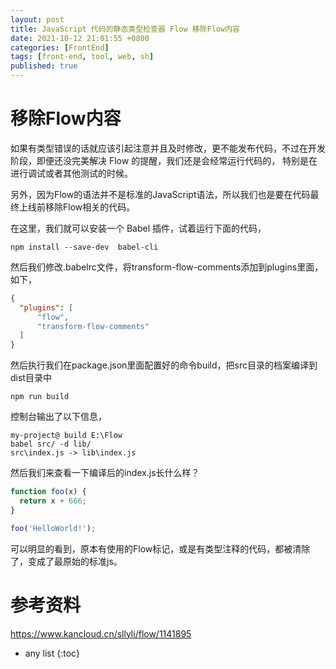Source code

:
```yaml
---
layout: post
title: JavaScript 代码的静态类型检查器 Flow 移除Flow内容
date: 2021-10-12 21:01:55 +0800
categories: [FrontEnd]
tags: [front-end, tool, web, sh]
published: true
---
```


# 移除Flow内容

如果有类型错误的话就应该引起注意并且及时修改，更不能发布代码，不过在开发阶段，即便还没完美解决 Flow 的提醒，我们还是会经常运行代码的， 特别是在进行调试或者其他测试的时候。

另外，因为Flow的语法并不是标准的JavaScript语法，所以我们也是要在代码最终上线前移除Flow相关的代码。

在这里，我们就可以安装一个 Babel 插件，试着运行下面的代码，

```
npm install --save-dev  babel-cli
```

然后我们修改.babelrc文件，将transform-flow-comments添加到plugins里面，如下，

```json
{
  "plugins": [
      "flow",
      "transform-flow-comments"
  ]
}
```

然后执行我们在package.json里面配置好的命令build，把src目录的档案编译到dist目录中

```
npm run build
```

控制台输出了以下信息，

```
my-project@ build E:\Flow
babel src/ -d lib/
src\index.js -> lib\index.js
```

然后我们来查看一下编译后的index.js长什么样？

```js
function foo(x) {
  return x + 666;
}

foo('HelloWorld!');
```

可以明显的看到，原本有使用的Flow标记，或是有类型注释的代码，都被清除了，变成了最原始的标准js。

# 参考资料

https://www.kancloud.cn/sllyli/flow/1141895

* any list
{:toc}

Try it –
Your answer must consist of every line in the listing that contains "移除Flow内容".

Exercise result –
title: JavaScript 代码的静态类型检查器 Flow 移除Flow内容
# 移除Flow内容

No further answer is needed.